World’s Longest Salt Cave Discovered in Israel

Deep inside Mount Sodom on the Dead Sea coast is a newly revealed secret. Over a long period of time water has slowly carved out a salt cave.

The Dead Sea is known for its high salt concentration and the hills surrounding it are formed of salt deposits, layered with dust, capping the underlying rock. These hills are peppered with networks of caves – including the Qumram caves that housed the Dead Sea scrolls.

But the Malham cave, just off of the highway that runs along the coast of the Dead Sea, is different.

Thought to be around 7,000 years old, it is a network of cave chambers and channels that have been carved out of the mountain by rain water dissolving the salt of the hill. Average rainfall in the area is just 50 millimetres annually. But that small amount of water has hollowed out a spectacular space beneath the earth’s surface.

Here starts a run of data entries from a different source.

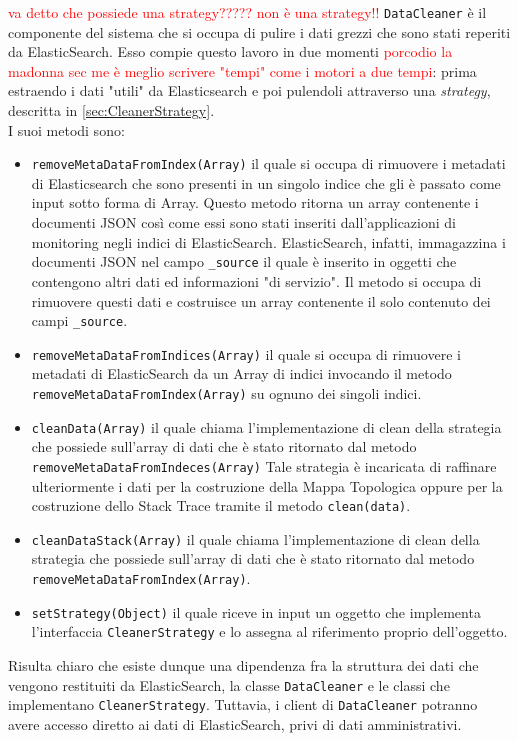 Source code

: \label{sec:DataCleaner}
\textcolor{red}{va detto che possiede una strategy????? non è una strategy!!}
\texttt{DataCleaner} è il componente del sistema che si occupa di pulire i dati grezzi che sono stati reperiti da ElasticSearch. Esso compie questo lavoro in due momenti \textcolor{red}{porcodio la madonna sec me è meglio scrivere "tempi" come i motori a due tempi}: prima estraendo i dati "utili" da Elasticsearch e poi pulendoli attraverso una \emph{strategy}, descritta in \ref{sec:CleanerStrategy}.\\
I suoi metodi sono:
\begin{itemize}
	\item \texttt{removeMetaDataFromIndex(Array)} il quale si occupa di rimuovere i metadati di Elasticsearch che sono presenti in un singolo indice che gli è passato come input sotto forma di Array. Questo metodo ritorna un array contenente i documenti JSON così come essi sono stati inseriti dall'applicazioni di monitoring negli indici di ElasticSearch. ElasticSearch, infatti, immagazzina i documenti JSON nel campo \texttt{\_source} il quale è inserito in oggetti che contengono altri dati ed informazioni "di servizio". Il metodo si occupa di rimuovere questi dati e costruisce un array contenente il solo contenuto dei campi \texttt{\_source}.
	\item \texttt{removeMetaDataFromIndices(Array)} il quale si occupa di rimuovere i metadati di ElasticSearch da un Array di indici invocando il metodo \texttt{removeMetaDataFromIndex(Array)} su ognuno dei singoli indici.
	\item \texttt{cleanData(Array)} il quale chiama l'implementazione di clean della strategia che possiede sull'array di dati che è stato ritornato dal metodo \texttt{removeMetaDataFromIndeces(Array)}  Tale strategia è incaricata di raffinare ulteriormente i dati per la costruzione della Mappa Topologica oppure per la costruzione dello Stack Trace tramite il metodo \texttt{clean(data)}.
	\item \texttt{cleanDataStack(Array)} il quale chiama l'implementazione di clean della strategia che possiede sull'array di dati che è stato ritornato dal metodo \texttt{removeMetaDataFromIndex(Array)}.
	\item \texttt{setStrategy(Object)} il quale riceve in input un oggetto che implementa l'interfaccia \texttt{CleanerStrategy} e lo assegna al riferimento proprio dell'oggetto.
	
\end{itemize}
Risulta chiaro che esiste dunque una dipendenza fra la struttura dei dati che vengono restituiti da ElasticSearch, la classe \texttt{DataCleaner} e le classi che implementano \texttt{CleanerStrategy}. Tuttavia, i client di \texttt{DataCleaner} potranno avere accesso diretto ai dati di ElasticSearch, privi di dati amministrativi.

The Hebrew University of Jerusalem’s Cave Research Centre first discovered the Malham cave in the 1980’s. Amos Frumkin, its founder and director, mapped about 6 kilometres of its length.

But modern technology recently revealed the full length of the cave. All the tunnels and caverns of the cave total more than 10 kilometres, making it the world’s longest salt cave — a position previously held by Iran’s Cave of the Three Nudes, which is about 6.5 kilometres long.